Creschio, Caren Aschiol, comandante de Erbrow con las armas que encontraron en las cuevas, al saber que la tierra había sido invadida por los Orcos, había organizado trincheras de centinelas y fuegos para avistar al enemigo.
Moron logró evitar todo. Era bueno para arrastrarse. Era bueno para esconderse. Cada uno es bueno para algo. No hay nadie que no sea bueno para nada.
Moron descendió, cayó, resbaló, pero siempre en silencio: nadie lo vio y la oscuridad lo ocultó. Mucho antes del amanecer llegó a la playa de Erbrow.
El agua del mar estaba fría y lo heló.
Moron se sumergió lentamente y, como no sabía nadar, correteó hasta llegar al Escollo del Orco Tonto, el Último Orco. Se quedó allí a esperar el alba. Con las primeras luces del día vendría la marea alta.
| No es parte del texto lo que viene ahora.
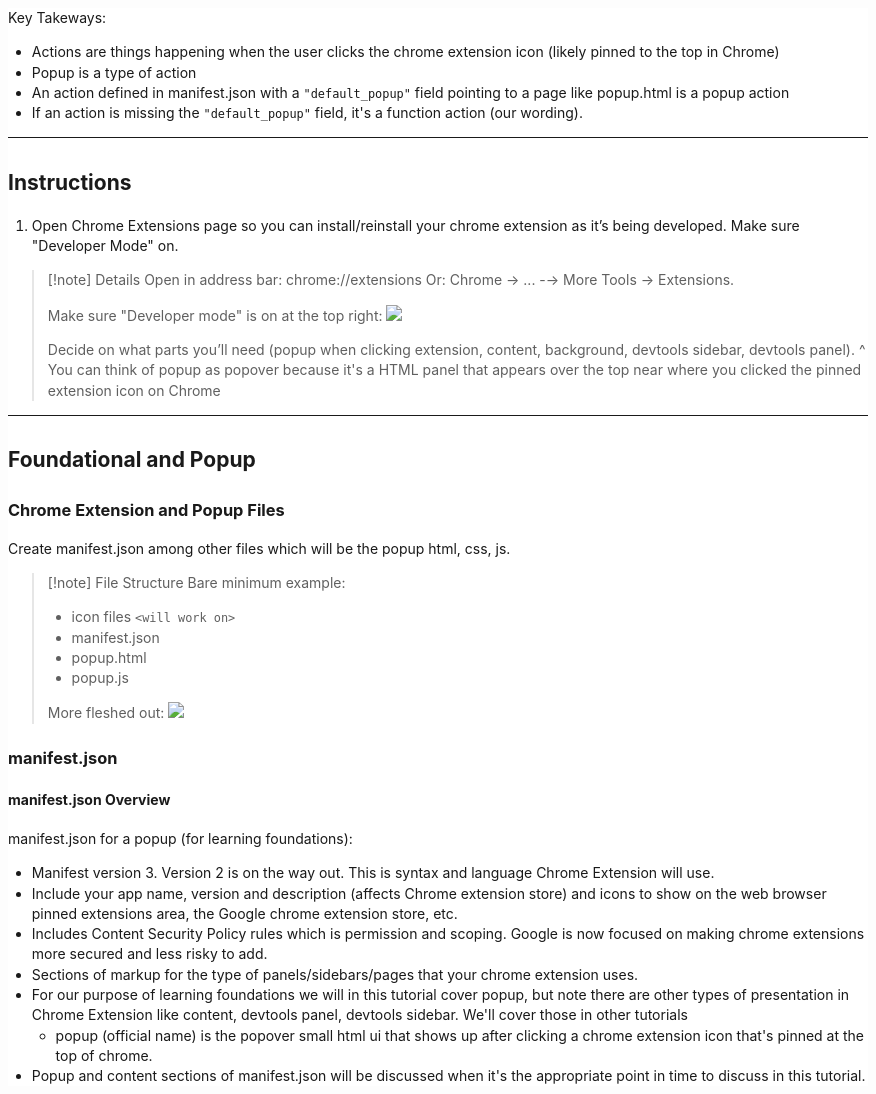 
Key Takeways:
- Actions are things happening when the user clicks the chrome extension icon (likely pinned to the top in Chrome)
- Popup is a type of action
- An action defined in manifest.json with a `"default_popup"` field pointing to a page like popup.html is a popup action
- If an action is missing the `"default_popup"` field, it's a function action (our wording).

---
## Instructions

1. Open Chrome Extensions page so you can install/reinstall your chrome extension as it’s being developed. Make sure "Developer Mode" on.

>[!note] Details
>Open in address bar: chrome://extensions
>Or: Chrome → ... -→ More Tools → Extensions. 
>
>Make sure "Developer mode" is on at the top right:
>![](P89AAGz.png)
>
>Decide on what parts you’ll need (popup when clicking extension, content, background, devtools sidebar, devtools panel).
>^ You can think of popup as popover because it's a HTML panel that appears over the top near where you clicked the pinned extension icon on Chrome

---

## Foundational and Popup

### Chrome Extension and Popup Files

Create manifest.json among other files which will be the popup html, css, js.

>[!note] File Structure
>Bare minimum example:
>- icon files `<will work on>`
>- manifest.json
>- popup.html
>- popup.js
> 
> More fleshed out:
> ![](10ajaTK.png)
### manifest.json

#### manifest.json Overview

manifest.json for a popup (for learning foundations):
- Manifest version 3. Version 2 is on the way out. This is syntax and language Chrome Extension will use.
- Include your app name, version and description (affects Chrome extension store) and icons to show on the web browser pinned extensions area, the Google chrome extension store, etc.
- Includes Content Security Policy rules which is permission and scoping. Google is now focused on making chrome extensions more secured and less risky to add.
- Sections of markup for the type of panels/sidebars/pages that your chrome extension uses.
- For our purpose of learning foundations we will in this tutorial cover popup, but note there are other types of presentation in Chrome Extension like content, devtools panel, devtools sidebar. We'll cover those in other tutorials
	- popup (official name) is the popover small html ui that shows up after clicking a chrome extension icon that's pinned at the top of chrome. 
- Popup and content sections of manifest.json will be discussed when it's the appropriate point in time to discuss in this tutorial.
Cuando su hermano menor murió en la Casa de los Huérfanos, Creschio le dijo que él era una especie de Orco porque era capaz de robarle la polenta hasta a su propio hermanito y provocarle la muerte. Pero ¿a él por qué tenía que importarle su hermano menor? Ese se había quedado al lado de mamá un montón de tiempo después de que a él, Moron, lo llevaron a la Casa de los Huérfanos. Hay gente a la que todo siempre le sale bien.
Con el amanecer la marea alta llegó. Moron se estremeció. Su vida terminaba allí. Al menos terminaba cuando él quería: también había logrado esto, por lo menos.
Lo preocupaba morir de frío. Siempre odió el frío. Incluso en verano llevaba consigo esa sensación de frío interno, como una chimenea oscura en una casa.
Moron se encogió de hombros: lo importante era que acabara pronto. De todos modos, donde él moriría no crecerían margaritas.
Pero se equivocó.
Después de que el agua le ahogó la respiración, después de que el mar lo arrastró, cuando la marea bajó y el escollo afloró de nuevo, un puñado de margaritas lo recubría. Eran pocas, pequeñas, deformes y torcidas, pero ahí estaban, como un reclamo mudo, inútil y tardío de una ternura imposible.
Nadie las notó.
La marea siguiente las borró para siempre.